WIFI Calling - How secure is it?

Wouldn’t this be more secure than hoping you are connected to a legitimate tower instead of a stingray, ISMI catcher or the like?

I think most phones can turn off cellular and turn on WIFI. You do need the wifi calling though to use it. It allows calls and texts both ways. It works fine for some of the big carriers with the popular device brrands.

Hopefully the L5 or L6 can get this soon.

…and some MVNOs on those big carriers’ networks.

VoWiFi is basically SIP (a widely used VoIP standard) inside of IPSec (a type of VPN, and also a common standard). But I am unsure about the authentication bits, which is why we probably cannot just run SIP over IPSec ourselves. Like all cryptography, everything has to be implemented correctly in order for it to be secure. Also, once the IPSec terminates, presumably safely inside of the carrier’s network (it is not end-to-end encryption), the call can be tapped. In order for a compromised network to decode the traffic, it would need the IPSec secrets, and I am unsure about that part. I think that part of it is kept on the SIM card.

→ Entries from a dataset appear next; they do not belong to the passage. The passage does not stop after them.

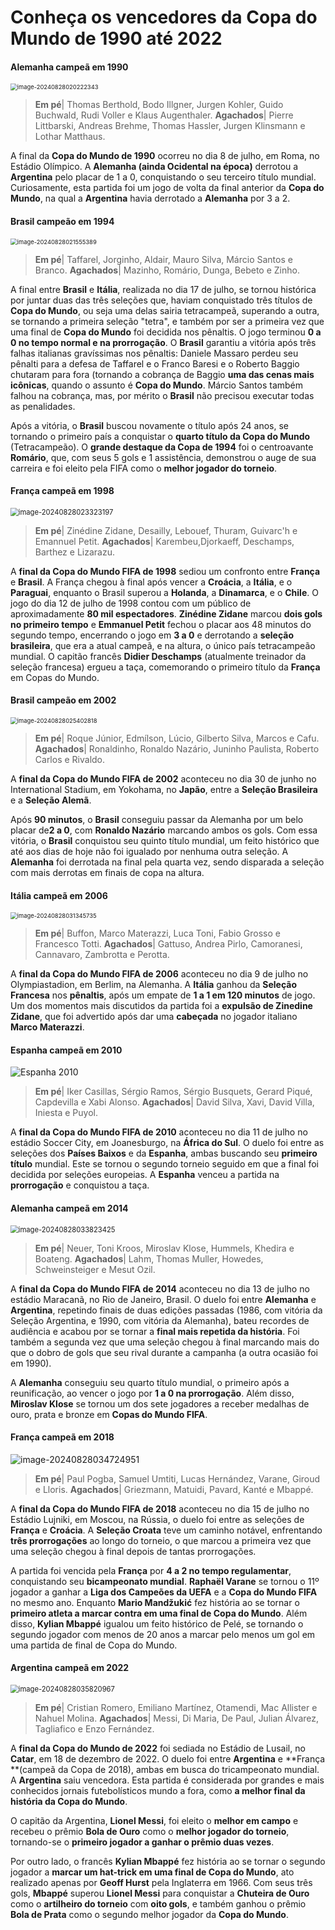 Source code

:# Conheça os vencedores da Copa do Mundo de 1990 até 2022

[^Por krossmaxx]: 28/08/24



#### Alemanha campeã em 1990

<img src="C:\Users\HOME\AppData\Roaming\Typora\typora-user-images\image-20240828020222343.png" alt="image-20240828020222343" style="zoom: 67%;" />

> **Em pé**| Thomas Berthold, Bodo Illgner, Jurgen Kohler, Guido Buchwald, Rudi Voller e Klaus Augenthaler. **Agachados**| Pierre Littbarski, Andreas Brehme, Thomas Hassler, Jurgen Klinsmann e Lothar Matthaus.

A final da **Copa do Mundo de 1990** ocorreu no dia 8 de julho, em Roma, no Estádio Olímpico. A **Alemanha (ainda Ocidental na época)** derrotou a **Argentina** pelo placar de 1 a 0, conquistando o seu terceiro título mundial. Curiosamente, esta partida foi um jogo de volta da final anterior da **Copa do Mundo**, na qual a **Argentina** havia derrotado a **Alemanha** por 3 a 2.



#### Brasil campeão em 1994

<img src="C:\Users\HOME\AppData\Roaming\Typora\typora-user-images\image-20240828021555389.png" alt="image-20240828021555389" style="zoom: 67%;" />

> **Em pé**| Taffarel, Jorginho, Aldair, Mauro Silva, Márcio Santos e Branco. **Agachados**| Mazinho, Romário, Dunga, Bebeto e Zinho.

A final entre **Brasil** e **Itália**, realizada no dia 17 de julho, se tornou histórica por juntar duas das três seleções que, haviam conquistado três títulos de **Copa do Mundo**, ou seja uma delas sairia tetracampeã, superando a outra, se tornando a primeira seleção "tetra", e também por ser a primeira vez que uma final de **Copa do Mundo** foi decidida nos pênaltis. O jogo terminou **0 a 0 no tempo normal e na prorrogação**. O **Brasil** garantiu a vitória após três falhas italianas gravíssimas nos pênaltis: Daniele Massaro perdeu seu pênalti para a defesa de Taffarel e o  Franco Baresi e o Roberto Baggio chutaram para fora (tornando a cobrança de Baggio **uma das cenas mais icônicas**, quando o assunto é **Copa do Mundo**. Márcio Santos também falhou na cobrança, mas, por mérito o **Brasil** não precisou executar todas as penalidades.

Após a vitória, o **Brasil** buscou novamente o título após 24 anos, se tornando o primeiro país a conquistar o **quarto título da Copa do Mundo** (Tetracampeão). O **grande destaque da Copa de 1994** foi o centroavante **Romário**, que, com seus 5 gols e 1 assistência, demonstrou o auge de sua carreira e foi eleito pela FIFA como o **melhor jogador do torneio**.



#### França campeã em 1998

<img src="C:\Users\HOME\AppData\Roaming\Typora\typora-user-images\image-20240828023323197.png" alt="image-20240828023323197" style="zoom: 80%;" />

> **Em pé**| Zinédine Zidane, Desailly, Lebouef, Thuram, Guivarc'h e Emannuel Petit. **Agachados**| Karembeu,Djorkaeff, Deschamps, Barthez e Lizarazu. 

A **final da Copa do Mundo FIFA de 1998** sediou um confronto entre **França** e **Brasil**. A França chegou à final após vencer a **Croácia**, a **Itália**, e o **Paraguai**, enquanto o Brasil superou a **Holanda**, a **Dinamarca**, e o **Chile**. O jogo do dia 12 de julho de 1998 contou com um público de aproximadamente **80 mil espectadores**. **Zinédine Zidane** marcou **dois gols no primeiro tempo** e **Emmanuel Petit** fechou o placar aos 48 minutos do segundo tempo, encerrando o jogo em **3 a 0** e derrotando a **seleção brasileira**, que era a atual campeã, e na altura, o único país tetracampeão mundial. O capitão francês **Didier Deschamps** (atualmente treinador da seleção francesa) ergueu a taça, comemorando o primeiro título da **França** em Copas do Mundo.



#### Brasil campeão em 2002

<img src="C:\Users\HOME\AppData\Roaming\Typora\typora-user-images\image-20240828025402818.png" alt="image-20240828025402818" style="zoom: 67%;" />

> **Em pé**| Roque Júnior, Edmílson, Lúcio, Gilberto Silva, Marcos e Cafu. **Agachados**| Ronaldinho, Ronaldo Nazário, Juninho Paulista, Roberto Carlos e Rivaldo.

A **final da Copa do Mundo FIFA de 2002** aconteceu no dia 30 de junho no International Stadium, em Yokohama, no **Japão**, entre a **Seleção Brasileira** e a **Seleção Alemã**.

Após **90 minutos**, o **Brasil** conseguiu passar da Alemanha por um belo placar de**2 a 0**, com **Ronaldo Nazário** marcando ambos os gols. Com essa vitória, o **Brasil** conquistou seu quinto título mundial, um feito histórico que até aos dias de hoje não foi igualado por nenhuma outra seleção. A **Alemanha** foi derrotada na final pela quarta vez, sendo disparada a seleção com mais derrotas em finais de copa na altura.



#### Itália campeã em 2006

<img src="C:\Users\HOME\AppData\Roaming\Typora\typora-user-images\image-20240828031345735.png" alt="image-20240828031345735" style="zoom: 67%;" />

> **Em pé**| Buffon, Marco Materazzi, Luca Toni, Fabio Grosso e Francesco Totti. **Agachados**| Gattuso, Andrea Pirlo, Camoranesi, Cannavaro, Zambrotta e Perotta.

A **final da Copa do Mundo FIFA de 2006** aconteceu no dia 9 de julho no Olympiastadion, em Berlim, na Alemanha. A **Itália** ganhou da **Seleção Francesa** nos **pênaltis**, após um empate de **1 a 1 em 120 minutos** de jogo. Um dos momentos mais discutidos da partida foi a **expulsão de Zinedine Zidane**, que foi advertido após dar uma **cabeçada** no jogador italiano **Marco Materazzi**.

#### Espanha campeã em 2010

<img src="https://www.geocities.ws/historiasdacopa/imagensfinal/2010%20(6).jpg" alt="Espanha 2010"  />

> **Em pé**| Iker Casillas, Sérgio Ramos, Sérgio Busquets, Gerard Piqué, Capdevilla e Xabi Alonso. **Agachados**| David Silva, Xavi, David Villa, Iniesta e Puyol.

A **final da Copa do Mundo FIFA de 2010** aconteceu no dia 11 de julho no estádio Soccer City, em Joanesburgo, na **África do Sul**. O duelo foi entre as seleções dos **Países Baixos** e da **Espanha**, ambas buscando seu **primeiro título** mundial. Este se tornou o segundo torneio seguido em que a final foi decidida por seleções europeias. A **Espanha** venceu a partida na **prorrogação** e conquistou a taça.



#### Alemanha campeã em 2014

<img src="C:\Users\HOME\AppData\Roaming\Typora\typora-user-images\image-20240828033823425.png" alt="image-20240828033823425" style="zoom: 80%;" />

> **Em pé**| Neuer, Toni Kroos, Miroslav Klose, Hummels, Khedira e Boateng. **Agachados**| Lahm, Thomas Muller, Howedes, Schweinsteiger e Mesut Ozil.

A **final da Copa do Mundo FIFA de 2014** aconteceu no dia 13 de julho no estádio Maracanã, no Rio de Janeiro, Brasil. O duelo foi entre **Alemanha** e **Argentina**, repetindo finais de duas edições passadas (1986, com vitória da Seleção Argentina, e 1990, com vitória da Alemanha), bateu recordes de audiência e acabou por se tornar a **final mais repetida da história**. Foi também a segunda vez que uma seleção chegou à final marcando mais do que o dobro de gols que seu rival durante a campanha (a outra ocasião foi em 1990). 

A **Alemanha** conseguiu seu quarto título mundial, o primeiro após a reunificação, ao vencer o jogo por **1 a 0 na prorrogação**. Além disso, **Miroslav Klose** se tornou um dos sete jogadores a receber medalhas de ouro, prata e bronze em **Copas do Mundo FIFA**.



#### França campeã em 2018

<img src="C:\Users\HOME\AppData\Roaming\Typora\typora-user-images\image-20240828034724951.png" alt="image-20240828034724951"  />

> **Em pé**| Paul Pogba, Samuel Umtiti, Lucas Hernández, Varane, Giroud e Lloris. **Agachados**| Griezmann, Matuidi, Pavard, Kanté e Mbappé.

A **final da Copa do Mundo FIFA de 2018** aconteceu no dia 15 de julho no Estádio Lujniki, em Moscou, na Rússia, o duelo foi entre as seleções de **França** e **Croácia**. A **Seleção Croata** teve um caminho notável, enfrentando **três prorrogações** ao longo do torneio, o que marcou a primeira vez que uma seleção chegou à final depois de tantas prorrogações.

A partida foi vencida pela **França** por **4 a 2 no tempo regulamentar**, conquistando seu **bicampeonato mundial**. **Raphaël Varane** se tornou o 11º jogador a ganhar a **Liga dos Campeões da UEFA** e a **Copa do Mundo FIFA** no mesmo ano. Enquanto **Mario Mandžukić** fez história ao se tornar o **primeiro atleta a marcar contra em uma final de Copa do Mundo**. Além disso, **Kylian Mbappé** igualou um feito histórico de Pelé, se tornando o segundo jogador com menos de 20 anos a marcar pelo menos um gol em uma partida de final de Copa do Mundo.



#### Argentina campeã em 2022

<img src="C:\Users\HOME\AppData\Roaming\Typora\typora-user-images\image-20240828035820967.png" alt="image-20240828035820967" style="zoom:80%;" />

> **Em pé**| Cristian Romero, Emiliano Martínez, Otamendi, Mac Allister e Nahuel Molina. **Agachados**| Messi, Di Maria, De Paul, Julian Álvarez, Tagliafico e Enzo Fernández.

A **final da Copa do Mundo de 2022** foi sediada no Estádio de Lusail, no **Catar**, em 18 de dezembro de 2022. O duelo foi entre **Argentina** e **França **(campeã da Copa de 2018), ambas em busca do tricampeonato mundial. A **Argentina** saiu vencedora. Esta partida é considerada por grandes e mais conhecidos jornais futebolísticos mundo a fora, como **a melhor final da história da Copa do Mundo**.

O capitão da Argentina, **Lionel Messi**, foi eleito o **melhor em campo** e recebeu o prêmio **Bola de Ouro** como o **melhor jogador do torneio**, tornando-se o **primeiro jogador a ganhar o prêmio duas vezes**.

Por outro lado, o francês **Kylian Mbappé** fez história ao se tornar o segundo jogador a **marcar um hat-trick em uma final de Copa do Mundo**, ato realizado apenas por **Geoff Hurst** pela Inglaterra em 1966. Com seus três gols, **Mbappé** superou **Lionel Messi** para conquistar a **Chuteira de Ouro** como o **artilheiro do torneio** com **oito gols**, e também ganhou o prêmio **Bola de Prata** como o segundo melhor jogador da **Copa do Mundo**.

Thanks for the detail. I guess what I mean is when compared to cellular calls. If you do wifi calling with VPN on, it may be secure up to the cell provider endpoint hub where it needs to be decrypted. I am using my imagination here but I think with VPNs that means the end point in the nearest city where your VPN endpoint is.

I think that the WiFi call’s IPSec VPN with credentials from your SIM card makes it about as secure as cellular, which depending on who you are protecting yourself from, may be adequate or not. Adding another VPN may or may not help. It protects you from stuff happening near the WiFi access point and further out, but at some point, that VPN ends and sends out the normal IPSec protected WiFi call onto the Internet. Ideally, the distance between were your VPN ends and where the cell provider receives your WiFi call should be small, otherwise, your traffic is more likely to be picked up by someone else. For example, your VPN should be in the same country that your cell provider’s equipment is in. Again, it depends on who you are trying to avoid.

… which is a difference if comparing WiFi calling with regular mobile phone use (where the call never hits the internet).

Even though the crypto should be good enough, with or without a VPN, to keep the call contents secret from the internet … you surely expose the duration of the call to a random internet interceptor i.e. traffic analysis will be possible, and without a VPN there will be more places in the internet where that could occur. So watch out for leaking metadata.